The magnetic field outside a toroid is effectively zero due to the unique geometry and symmetry of this magnetic structure. A toroid is a doughnut-shaped or ring-like core typically made of ferromagnetic material, around which a coil or winding is wound. The reasons behind the near-zero magnetic field outside the toroid are as follows:

**Closed Magnetic Path:**- The toroidal shape inherently provides a closed magnetic path for the magnetic flux generated by the current flowing through the coil. Unlike other magnetic structures with open paths, the toroid confines the magnetic field within itself, minimizing its external influence.

**Cancellation of Magnetic Fields:**- The toroid’s design involves a series of closely wound turns of wire forming a coil around the toroidal core. The magnetic fields generated by each turn of the coil contribute to the overall magnetic field within the toroid. Due to the toroid’s symmetry, these magnetic fields add up in a way that cancels out the external magnetic field, resulting in minimal flux leakage.

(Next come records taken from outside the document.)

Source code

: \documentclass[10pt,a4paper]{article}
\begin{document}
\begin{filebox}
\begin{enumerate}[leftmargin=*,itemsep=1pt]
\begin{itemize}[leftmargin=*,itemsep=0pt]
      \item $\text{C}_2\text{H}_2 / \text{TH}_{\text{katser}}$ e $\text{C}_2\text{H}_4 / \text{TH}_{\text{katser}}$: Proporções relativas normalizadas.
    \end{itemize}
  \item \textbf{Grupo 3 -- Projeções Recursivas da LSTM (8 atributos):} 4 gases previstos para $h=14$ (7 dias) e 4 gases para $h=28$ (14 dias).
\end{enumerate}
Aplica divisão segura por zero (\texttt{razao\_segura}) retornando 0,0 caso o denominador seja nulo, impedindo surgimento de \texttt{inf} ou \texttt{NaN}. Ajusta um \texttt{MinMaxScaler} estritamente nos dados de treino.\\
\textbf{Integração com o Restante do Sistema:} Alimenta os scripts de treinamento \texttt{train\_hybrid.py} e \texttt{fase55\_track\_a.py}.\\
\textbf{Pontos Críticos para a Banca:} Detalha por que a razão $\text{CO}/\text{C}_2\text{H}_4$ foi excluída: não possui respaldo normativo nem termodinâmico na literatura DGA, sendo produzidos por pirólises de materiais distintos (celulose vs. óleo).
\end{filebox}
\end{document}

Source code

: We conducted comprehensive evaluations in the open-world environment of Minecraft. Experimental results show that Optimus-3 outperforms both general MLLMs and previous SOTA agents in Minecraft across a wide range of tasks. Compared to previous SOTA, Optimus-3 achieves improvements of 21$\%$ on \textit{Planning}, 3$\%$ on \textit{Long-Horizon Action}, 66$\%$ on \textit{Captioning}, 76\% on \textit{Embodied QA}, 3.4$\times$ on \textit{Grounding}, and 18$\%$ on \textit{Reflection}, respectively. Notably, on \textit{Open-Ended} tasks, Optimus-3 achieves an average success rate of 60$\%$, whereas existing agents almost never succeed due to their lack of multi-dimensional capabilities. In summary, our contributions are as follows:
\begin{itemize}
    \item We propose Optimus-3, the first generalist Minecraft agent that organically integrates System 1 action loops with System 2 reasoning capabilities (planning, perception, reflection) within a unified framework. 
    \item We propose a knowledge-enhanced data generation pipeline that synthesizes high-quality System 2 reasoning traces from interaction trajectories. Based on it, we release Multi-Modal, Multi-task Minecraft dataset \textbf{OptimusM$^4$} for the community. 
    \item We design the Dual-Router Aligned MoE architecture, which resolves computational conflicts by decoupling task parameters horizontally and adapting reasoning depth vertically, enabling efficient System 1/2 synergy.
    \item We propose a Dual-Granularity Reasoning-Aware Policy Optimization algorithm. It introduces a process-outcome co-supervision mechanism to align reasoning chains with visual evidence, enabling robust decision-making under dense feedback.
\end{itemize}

**Ampere’s Circuital Law:**- According to Ampere’s Circuital Law, the integral of the magnetic field along a closed loop is equal to the product of the permeability of free space and the current passing through the loop. In the case of a toroid, the closed loop is within the toroid itself, and the winding of the coil ensures that the magnetic field is concentrated within this closed loop.

**Equal and Opposite Magnetic Contributions:**- The toroidal core has a circular cross-section, and the current passing through the coil produces magnetic fields that circulate around the core. The circular symmetry of the toroid ensures that the magnetic contributions from different points around the toroid are equal and opposite, leading to the cancellation of the magnetic field outside the toroid.

In summary, the combination of the closed magnetic path provided by the toroidal shape, the cancellation of magnetic fields due to the coil winding, and the circular symmetry of the toroid results in an almost negligible magnetic field outside the toroid. This property makes toroids valuable in applications where a confined and controlled magnetic field is desirable, such as in transformers and inductors.